At one point in the game, you learn that there are two legendary weapons in the world – one is a special sword, and another is a living weapon. Both weapons go by the same name.

In Japanese, these weapons are called アルテマウェポン (arutema wepon). The second part is just the English word for “weapon”, but what’s the arutema part? At first glance, it’s not really obvious what it’s supposed to mean. My own translator instinct would probably suggest “Artema” or “Altema” at first. What’s more, a quick online search shows that both of these spellings are used in a variety of situations, so they’re within the realm of plausibility in this situation too:

The problem is that arutema is intended as neither of these words, at least in the context of Final Fantasy VI. Instead, it’s a phonetic attempt at how we would say “Ultima” in English. As we’ve previously seen here, there are lots of problems with As and Us, Ls and Rs, and Is and Es whenever a word goes from English into Japanese or the other way around.

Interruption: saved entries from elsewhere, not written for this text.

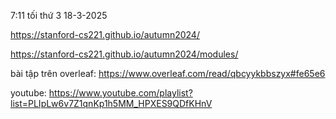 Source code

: 
7:11 tối thứ 3 18-3-2025 

https://stanford-cs221.github.io/autumn2024/

https://stanford-cs221.github.io/autumn2024/modules/

bài tập trên overleaf: https://www.overleaf.com/read/qbcyykbbszyx#fe65e6

youtube: https://www.youtube.com/playlist?list=PLIpLw6v7Z1qnKp1h5MM_HPXES9QDfKHnV

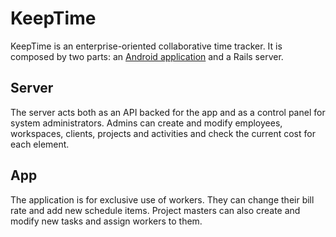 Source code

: # KeepTime
KeepTime is an enterprise-oriented collaborative time tracker.
It is composed by two parts: an [Android application](https://github.com/aserpi/msecs-macc-app) and a Rails server.

## Server
The server acts both as an API backed for the app and as a control panel for system administrators.
Admins can create and modify employees, workspaces, clients, projects and activities and check the current cost for each element.

## App
The application is for exclusive use of workers.
They can change their bill rate and add new schedule items.
Project masters can also create and modify new tasks and assign workers to them.
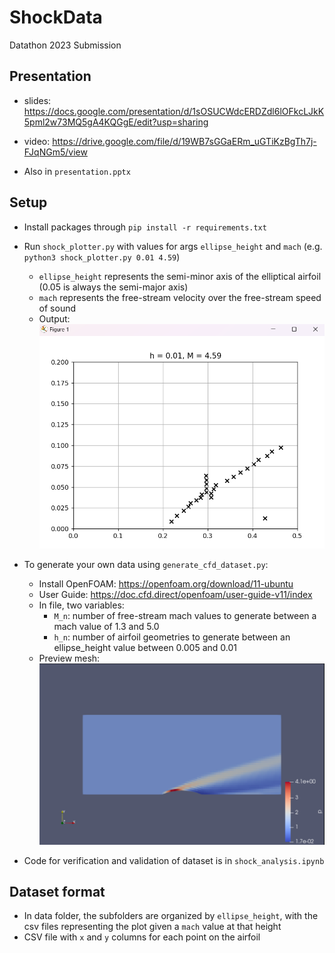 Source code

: # ShockData

Datathon 2023 Submission

## Presentation

- slides: <https://docs.google.com/presentation/d/1sOSUCWdcERDZdl6lOFkcLJkK5pml2w73MQ5gA4KQGgE/edit?usp=sharing>
- video: <https://drive.google.com/file/d/19WB7sGGaERm_uGTiKzBgTh7j-FJqNGm5/view>

- Also in `presentation.pptx`

## Setup

- Install packages through `pip install -r requirements.txt`

- Run `shock_plotter.py` with values for args `ellipse_height` and `mach` (e.g. `python3 shock_plotter.py 0.01 4.59`)
  - `ellipse_height` represents the semi-minor axis of the elliptical airfoil (0.05 is always the semi-major axis)
  - `mach` represents the free-stream velocity over the free-stream speed of sound
  - Output: ![shock plot](static/image.png)

- To generate your own data using `generate_cfd_dataset.py`:
  - Install OpenFOAM: <https://openfoam.org/download/11-ubuntu>
  - User Guide: <https://doc.cfd.direct/openfoam/user-guide-v11/index>
  - In file, two variables:
    - `M_n`: number of free-stream mach values to generate between a mach value of 1.3 and 5.0
    - `h_n`: number of airfoil geometries to generate between an ellipse_height value between 0.005 and 0.01
  - Preview mesh: ![Alt text](static/image-1.png)

- Code for verification and validation of dataset is in `shock_analysis.ipynb`

## Dataset format

- In data folder, the subfolders are organized by `ellipse_height`, with the csv files representing the plot given a `mach` value at that height
- CSV file with `x` and `y` columns for each point on the airfoil
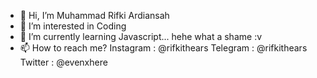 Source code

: - 👋 Hi, I’m Muhammad Rifki Ardiansah
- 👀 I’m interested in Coding
- 🌱 I’m currently learning Javascript... hehe what a shame :v
- 📫 How to reach me?
  Instagram : @rifkithears
  Telegram : @rifkithears
  Twitter : @evenxhere

<!---
rifkidocs/rifkidocs is a ✨ special ✨ repository because its `README.md` (this file) appears on your GitHub profile.
You can click the Preview link to take a look at your changes.
--->
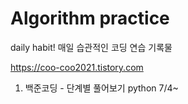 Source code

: # Algorithm practice
daily habit!
매일 습관적인 코딩 연습 기록물

https://coo-coo2021.tistory.com

1. 백준코딩 - 단계별 풀어보기 python 7/4~
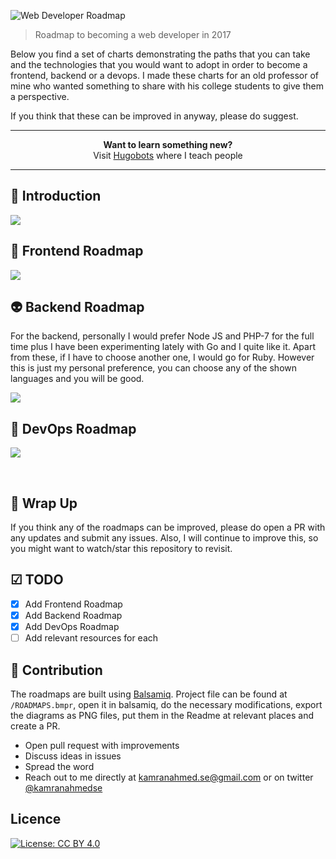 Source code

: ![Web Developer Roadmap](http://i.imgur.com/GyvcunJ.png)

> Roadmap to becoming a web developer in 2017

Below you find a set of charts demonstrating the paths that you can take and the technologies that you would want to adopt in order to become a frontend, backend or a devops. I made these charts for an old professor of mine who wanted something to share with his college students to give them a perspective.

If you think that these can be improved in anyway, please do suggest.


***

<p align="center"><b> Want to learn something new?</b><br>Visit <a href="http://hugobots.com">Hugobots</a> where I teach people</p>

***

## 🚀 Introduction

![](https://i.imgur.com/hJ2Opgc.png)

## 🎨 Frontend Roadmap ##

![](https://i.imgur.com/N6HqerK.png)

## 👽 Backend Roadmap

For the backend, personally I would prefer Node JS and PHP-7 for the full time plus I have been experimenting lately with Go and I quite like it. Apart from these, if I have to choose another one, I would go for Ruby. However this is just my personal preference, you can choose any of the shown languages and you will be good.

![](https://i.imgur.com/SbKxxbN.png)

## 👷 DevOps Roadmap

![](https://i.imgur.com/C5T1taB.png)

<br>

## 🚦 Wrap Up

If you think any of the roadmaps can be improved, please do open a PR with any updates and submit any issues. Also, I will continue to improve this, so you might want to watch/star this repository to revisit.

## ☑ TODO

- [X] Add Frontend Roadmap
- [X] Add Backend Roadmap
- [X] Add DevOps Roadmap
- [ ] Add relevant resources for each

## 👬 Contribution

The roadmaps are built using [Balsamiq](https://balsamiq.com/products/mockups/). Project file can be found at `/ROADMAPS.bmpr`, open it in balsamiq, do the necessary modifications, export the diagrams as PNG files, put them in the Readme at relevant places and create a PR.

- Open pull request with improvements
- Discuss ideas in issues
- Spread the word
- Reach out to me directly at kamranahmed.se@gmail.com or on twitter [@kamranahmedse](http://twitter.com/kamranahmedse)

## Licence

[![License: CC BY 4.0](https://img.shields.io/badge/License-CC%20BY%204.0-lightgrey.svg)](https://creativecommons.org/licenses/by/4.0/)
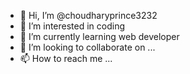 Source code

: - 👋 Hi, I’m @choudharyprince3232
- 👀 I’m interested in coding
- 🌱 I’m currently learning web developer
- 💞️ I’m looking to collaborate on ...
- 📫 How to reach me ...

<!---
choudharyprince3232/choudharyprince3232 is a ✨ special ✨ repository because its `README.md` (this file) appears on your GitHub profile.
You can click the Preview link to take a look at your changes.
--->
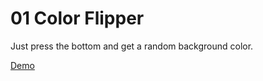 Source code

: # 01 Color Flipper

Just press the bottom and get a random background color.

[Demo](https://01-color-flipper-dan.netlify.app)
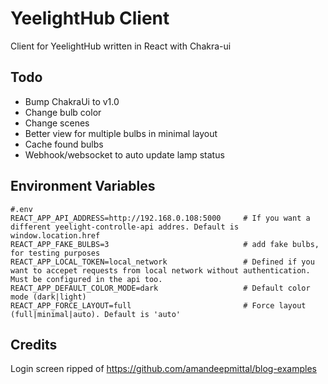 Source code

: # YeelightHub Client

Client for YeelightHub written in React with Chakra-ui

## Todo

* Bump ChakraUi to v1.0
* Change bulb color
* Change scenes
* Better view for multiple bulbs in minimal layout
* Cache found bulbs
* Webhook/websocket to auto update lamp status

## Environment Variables

    #.env
    REACT_APP_API_ADDRESS=http://192.168.0.108:5000     # If you want a different yeelight-controlle-api addres. Default is window.location.href
    REACT_APP_FAKE_BULBS=3                              # add fake bulbs, for testing purposes
    REACT_APP_LOCAL_TOKEN=local_network                 # Defined if you want to accepet requests from local network without authentication. Must be configured in the api too.
    REACT_APP_DEFAULT_COLOR_MODE=dark                   # Default color mode (dark|light)
    REACT_APP_FORCE_LAYOUT=full                         # Force layout (full|minimal|auto). Default is 'auto'

## Credits

Login screen ripped of https://github.com/amandeepmittal/blog-examples
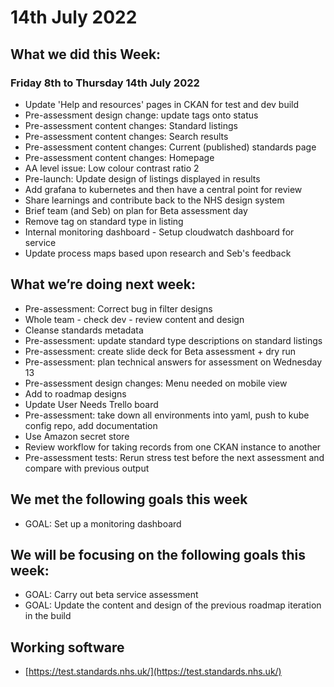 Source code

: # 14th  July 2022 

## What we did this Week:
### Friday 8th  to Thursday 14th July 2022
* Update 'Help and resources' pages in CKAN for test and dev build
* Pre-assessment design change: update tags onto status
* Pre-assessment content changes: Standard listings
* Pre-assessment content changes: Search results
* Pre-assessment content changes: Current (published) standards page
* Pre-assessment content changes: Homepage
* AA level issue: Low colour contrast ratio 2
* Pre-launch: Update design of listings displayed in results
* Add grafana to kubernetes and then have a central point for review
* Share learnings and contribute back to the NHS design system
* Brief team (and Seb) on plan for Beta assessment day
* Remove tag on standard type in listing
* Internal monitoring dashboard - Setup cloudwatch dashboard for service
* Update process maps based upon research and Seb's feedback


## What we’re doing next week:
* Pre-assessment: Correct bug in filter designs
* Whole team - check dev - review content and design
* Cleanse standards metadata
* Pre-assessment: update standard type descriptions on standard listings
* Pre-assessment: create slide deck for Beta assessment + dry run
* Pre-assessment: plan technical answers for assessment on Wednesday 13
* Pre-assessment design changes: Menu needed on mobile view
* Add to roadmap designs
* Update User Needs Trello board
* Pre-assessment: take down all environments into yaml, push to kube config repo, add documentation
* Use Amazon secret store
* Review workflow for taking records from one CKAN instance to another
* Pre-assessment tests: Rerun stress test before the next assessment and compare with previous output

## We met the following goals this week 
* GOAL: Set up a monitoring dashboard

## We will be focusing on the following goals this week:
* GOAL: Carry out beta service assessment
* GOAL: Update the content and design of the previous roadmap iteration in the build

## Working software
* [https://test.standards.nhs.uk/](https://test.standards.nhs.uk/)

So, because of this phonetic craziness, it isn’t 100% immediately obvious that arutema is supposed to be “Ultima”. In fact, games in the Ultima series use a very different Japanese spelling: ウルティマ (urutima).

All of this is to say that spelling gets complicated whenever an English word gets transformed into Japanese, but it gets even crazier when that Japanese word gets transformed back into English.

As a result of all this confusion, the Final Fantasy VI Super NES translator misunderstood the name entirely and improperly called it “Atma”. Yet, the translator did properly translate the word elsewhere in the game:

Strangely, the アルテマ (arutema) spell is properly translated as "Ultima" in the Super NES translation

Basically, the Super NES translation features a weird blend of incorrect translations and inconsistent translations here. Luckily, both the GBA translation and the fan translation fix this ultimate problem.

Kefka’s Plot

Kefka shows up to cause trouble. At one point, he mentions how he tricked the heroes into doing exactly what he wanted and that he has no more use for them anymore.

After this, Kefka mentions that he’s about to follow the path to glory that has been prepared for him. This line was dropped entirely from the Super NES translation, so now the scene flows a little strangely:

Kefka: Now I fear you’ve outlived your usefulness……

(The heroes get ready for a battle): “You’d better think again, Kefka!”

The GBA translation fixes this problem by putting the missing line back into the scene:

Kefka: I have no business with you. I’m here to open the way to my promised glory!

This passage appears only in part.